Treatment of osteoporoses by manipulation of coherent bone cell populations

  • PMID: 389517
Review

Treatment of osteoporoses by manipulation of coherent bone cell populations

H M Frost. Clin Orthop Relat Res. 1979 Sep.

Abstract

Up to and including the year 1979, no agent, combination of agents or other treatment has been found which, when given continuously to the intact incoherent adult human skeleton, can store in it clinically useful amounts of bone in a way which can continue with continued treatment. BMU theory suggests that failure derives from a depression by such treatments of both resorptive and formative activity, partly by depressing the naturally coupled activities of already existing 'clast and 'blast populations, and partly by reducing BMU activation. However BMU theory also suggests that selected agents given in special sequences can create a positive bone balance in repeatable increments.
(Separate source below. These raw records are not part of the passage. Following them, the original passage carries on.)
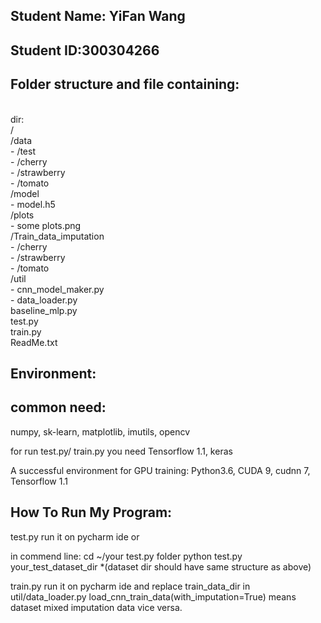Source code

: ## Student Name: YiFan Wang
## Student ID:300304266

## Folder structure and file containing:

<br> dir:
<br>/
<br>    /data
<br>        - /test
<br>          - /cherry
<br>          - /strawberry
<br>          - /tomato
<br>    /model
<br>        - model.h5
<br>    /plots
<br>        - some plots.png
<br>    /Train_data_imputation
<br>        - /cherry
<br>        - /strawberry
<br>        - /tomato
<br>    /util
<br>        - cnn_model_maker.py
<br>        - data_loader.py
<br>baseline_mlp.py
<br>test.py
<br>train.py
<br>ReadMe.txt


## Environment:
## common need:
numpy, sk-learn, matplotlib, imutils, opencv

for run test.py/ train.py you need Tensorflow 1.1, keras

A successful environment for GPU training:
Python3.6, CUDA 9, cudnn 7, Tensorflow 1.1


## How To Run My Program:
test.py run it on pycharm ide or

in commend line:
cd ~/your test.py folder
python test.py your_test_dataset_dir
*(dataset dir should have same structure as above)

train.py run it on pycharm ide and replace train_data_dir in util/data_loader.py
load_cnn_train_data(with_imputation=True) means dataset mixed imputation data vice versa.
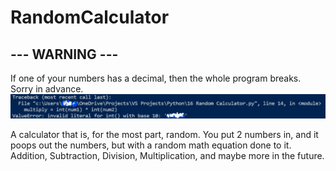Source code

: # RandomCalculator

## --- WARNING ---
If one of your numbers has a decimal, then the whole program breaks. Sorry in advance.
![decimals are destructive](https://github.com/asadava/RandomCalculator/blob/main/backtrace.jpg)

A calculator that is, for the most part, random. You put 2 numbers in, and it poops out the numbers, but with a random math equation done to it. Addition, Subtraction, Division, Multiplication, and maybe more in the future.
One such proposal, called the ADFR sequence, involves generating a pulse of increased BMU activations. The resorptive and formative activities created by that pulse will occur at predictably different periods of time, that is, they will prove coherent. By depressing the coherent resorption with a suitable agent during its lifetime, and then freeing the skeleton of treatment during the following coherent osteoblastic activity one stores an increment of new bone, because the ADF sequence causes remodeling BMU to deposit normal amounts of new bone in smaller than normal holes. The sequence is repeated as often as needed to add further increments. Other manipulations of coherent bone cell populations could remove bone or simply alter its turnover speed, as desired. Thus special sequences of simple pharmacologic actions, which have no useful ultimate effects upon global bone balance when delivered continuously and alone to the incoherent skeleton, create a simple new kind of therapy which should (and did) exert dramatic (and probably repeatably incrementable) effects in the coherent skeleton. The concept of manipulating deliberately induced coherent skeletal states for therapeutic purposes would not appear to depend for its success upon any one or 2 or even 3 special drugs.